L’abbé vit dès lors en fonction du régime colonial fondé sur l’esclavage, et Gérard de Fleuriot invite son lecteur à faire face philosophiquement à cette situation où va naître la langue créole et où le prêtre n’a le droit d’exercer que conformément à la loi. En tout cas, la nomination de l’abbé est approuvée à Paris et son ouvrage va se faire en étroite collaboration avec les lazaristes. En sortant de l’hôpital, il s’installe dans son appartement au Conseil supérieur puis va voir le père Igou, curé de Saint-Louis, premier prêtre qui soit venu le voir à l’hôpital : c’est le plus âgé des prêtres de la mission. Il donna à l’abbé un aperçu d’une situation entièrement nouvelle pour lui et le met en selle en se basant sur une expérience qui date du tout début de la colonie. Il réalise qu’il doit sa nouvelle situation à Labourdonnais et, sans difficulté, il se rapproche du gouverneur et se trouve à ses côtés à l’inauguration du Canal Labourdonnais (mars 1739) et, bien entendu, à la bénédiction de sa chapelle Sainte-Anne en mai.

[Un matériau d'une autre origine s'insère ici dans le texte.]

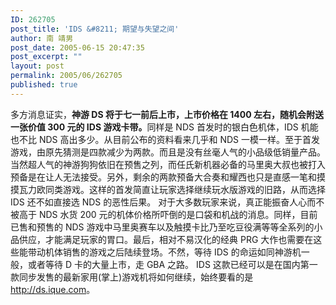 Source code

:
 ```yaml
---
ID: 262705
post_title: 'IDS &#8211; 期望与失望之间'
author: 南 靖男
post_date: 2005-06-15 20:47:35
post_excerpt: ""
layout: post
permalink: 2005/06/262705
published: true
---
```

多方消息证实，<strong>神游 DS 将于七一前后上市，上市价格在 1400 左右，随机会附送一张价值 300 元的 IDS 游戏卡带。</strong>同样是 NDS 首发时的银白色机体，IDS 机能也不比 NDS 高出多少。从目前公布的资料看来几乎和 NDS 一模一样。至于首发游戏，由原先猜测是四款减少为两款。而且是没有丝毫人气的小品级低销量产品。
当然超人气的神游狗狗依旧在预售之列，而任氏新机器必备的马里奥大叔也被打入预备是在让人无法接受。另外，剩余的两款预备大合奏和耀西也只是直感一笔和摸摸瓦力欧同类游戏。这样的首发简直让玩家选择继续玩水版游戏的旧路，从而选择 IDS 还不如直接选 NDS 的恶性后果。
对于大多数玩家来说，真正能振奋人心而不被高于 NDS 水货 200 元的机体价格所吓倒的是口袋和机战的消息。同样，目前已售和预售的 NDS 游戏中马里奥赛车以及触摸卡比乃至吃豆役满等等全系列的小品供应，才能满足玩家的胃口。最后，相对不易汉化的经典 PRG 大作也需要在这些能带动机体销售的游戏之后陆续登场。不然，等待 IDS 的命运如同神游机一般，或者等待 D 卡的大量上市，走 GBA 之路。
IDS 这款已经可以是在国内第一款同步发售的最新家用(掌上)游戏机将如何继续，始终要看的是 <a href="http://ds.ique.com">http://ds.ique.com</a>。
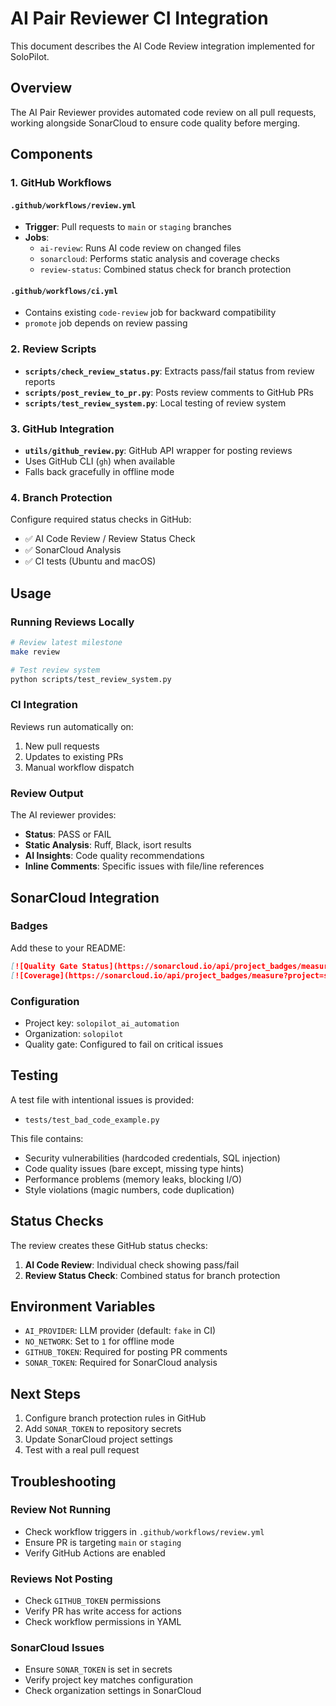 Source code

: # AI Pair Reviewer CI Integration

This document describes the AI Code Review integration implemented for SoloPilot.

## Overview

The AI Pair Reviewer provides automated code review on all pull requests, working alongside SonarCloud to ensure code quality before merging.

## Components

### 1. GitHub Workflows

#### `.github/workflows/review.yml`
- **Trigger**: Pull requests to `main` or `staging` branches
- **Jobs**:
  - `ai-review`: Runs AI code review on changed files
  - `sonarcloud`: Performs static analysis and coverage checks
  - `review-status`: Combined status check for branch protection

#### `.github/workflows/ci.yml`
- Contains existing `code-review` job for backward compatibility
- `promote` job depends on review passing

### 2. Review Scripts

- **`scripts/check_review_status.py`**: Extracts pass/fail status from review reports
- **`scripts/post_review_to_pr.py`**: Posts review comments to GitHub PRs
- **`scripts/test_review_system.py`**: Local testing of review system

### 3. GitHub Integration

- **`utils/github_review.py`**: GitHub API wrapper for posting reviews
- Uses GitHub CLI (`gh`) when available
- Falls back gracefully in offline mode

### 4. Branch Protection

Configure required status checks in GitHub:
- ✅ AI Code Review / Review Status Check
- ✅ SonarCloud Analysis
- ✅ CI tests (Ubuntu and macOS)

## Usage

### Running Reviews Locally

```bash
# Review latest milestone
make review

# Test review system
python scripts/test_review_system.py
```

### CI Integration

Reviews run automatically on:
1. New pull requests
2. Updates to existing PRs
3. Manual workflow dispatch

### Review Output

The AI reviewer provides:
- **Status**: PASS or FAIL
- **Static Analysis**: Ruff, Black, isort results
- **AI Insights**: Code quality recommendations
- **Inline Comments**: Specific issues with file/line references

## SonarCloud Integration

### Badges
Add these to your README:
```markdown
[![Quality Gate Status](https://sonarcloud.io/api/project_badges/measure?project=solopilot_ai_automation&metric=alert_status)](https://sonarcloud.io/summary/new_code?id=solopilot_ai_automation)
[![Coverage](https://sonarcloud.io/api/project_badges/measure?project=solopilot_ai_automation&metric=coverage)](https://sonarcloud.io/summary/new_code?id=solopilot_ai_automation)
```

### Configuration
- Project key: `solopilot_ai_automation`
- Organization: `solopilot`
- Quality gate: Configured to fail on critical issues

## Testing

A test file with intentional issues is provided:
- `tests/test_bad_code_example.py`

This file contains:
- Security vulnerabilities (hardcoded credentials, SQL injection)
- Code quality issues (bare except, missing type hints)
- Performance problems (memory leaks, blocking I/O)
- Style violations (magic numbers, code duplication)

## Status Checks

The review creates these GitHub status checks:
1. **AI Code Review**: Individual check showing pass/fail
2. **Review Status Check**: Combined status for branch protection

## Environment Variables

- `AI_PROVIDER`: LLM provider (default: `fake` in CI)
- `NO_NETWORK`: Set to `1` for offline mode
- `GITHUB_TOKEN`: Required for posting PR comments
- `SONAR_TOKEN`: Required for SonarCloud analysis

## Next Steps

1. Configure branch protection rules in GitHub
2. Add `SONAR_TOKEN` to repository secrets
3. Update SonarCloud project settings
4. Test with a real pull request

## Troubleshooting

### Review Not Running
- Check workflow triggers in `.github/workflows/review.yml`
- Ensure PR is targeting `main` or `staging`
- Verify GitHub Actions are enabled

### Reviews Not Posting
- Check `GITHUB_TOKEN` permissions
- Verify PR has write access for actions
- Check workflow permissions in YAML

### SonarCloud Issues
- Ensure `SONAR_TOKEN` is set in secrets
- Verify project key matches configuration
- Check organization settings in SonarCloud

Après un séjour en France, Labourdonnais revient avec du manioc qu’il introduit dans l’île (1740) ; et l’abbé assiste à la fondation de la paroisse de Saint-François des Pamplemousses qui honore le patron du gouverneur (avril 1742). Il est à ses côtés lorsque celui-ci, le 18 décembre 1742, revient d’une croisière dans l’Inde, et de nouveau le 25 janvier suivant lorsqu’il fonde une sucrerie au Port Sud-Est (notre Ferney), puis une autre sucrerie à Piton, Rivière-du-Rempart (juillet 1743). Les 17 et 18 août 1744, le Saint-Géran, qui navigue sans aumônier, fait naufrage au large de l’île d’Ambre, causant la mort de tous ceux qui sont à bord, sauf neuf matelots rescapés : Labourdonnais est à Bourbon. En mars 1746, il va, avec une flotte levée et armée à l’Île de France, au secours de Dupleix, aux abois dans l’Inde. L’abbé reste ici et se trouve au baptême d’une cloche à Saint-Louis. Mais le vent tourne pour son ami Labourdonnais qui se démène dans l’Inde : en octobre un nouveau gouverneur, David, vient prendre sa place. Labourdonnais revient de Madras, glorieuse et fatale étape de sa carrière, en décembre : il fera un dernier geste pour l’abbé René auquel il fait en donation une rente de 60 livres pour sa chapelle Sainte-Anne, et en avril 1747, il quitte l’Île de France pour aller se
faire embastiller en métropole. 

L’abbé René reste en poste où l’a placé le gouverneur déchu ; comme aumônier du Conseil supérieur, il est «partout à la fois», mais s’occupe particulièrement des esclaves dont il baptise plusieurs qui lui appartiennent. Il a une maison à Port-Louis, dont l’achèvement et la réparation l’occupent. Mais poussé sans doute par le besoin de respirer plus librement qu’à Port-Louis, en août 1745, il fait l’acquisition d’une propriété aux Pamplemousses et va occuper son «habitation», normalement d’une étendue de 156 arpents. Il s’y installe sans qu’on puisse imaginer autre chose qu’une maison, un «camp» pour les esclaves et des produits agricoles tels que le manioc récemment introduit par Labourdonnais. Ses occupations seront ceux d’un auxiliaire très actif du curé des Pamplemousses. Dans une étude sur Les Lazaristes, fondateurs de la chrétienté de l’Île de France, Mgr Mamet met en tête des «assistants», des curés de la «paroisse Saint-François-d’Assise aux Pamplemousses».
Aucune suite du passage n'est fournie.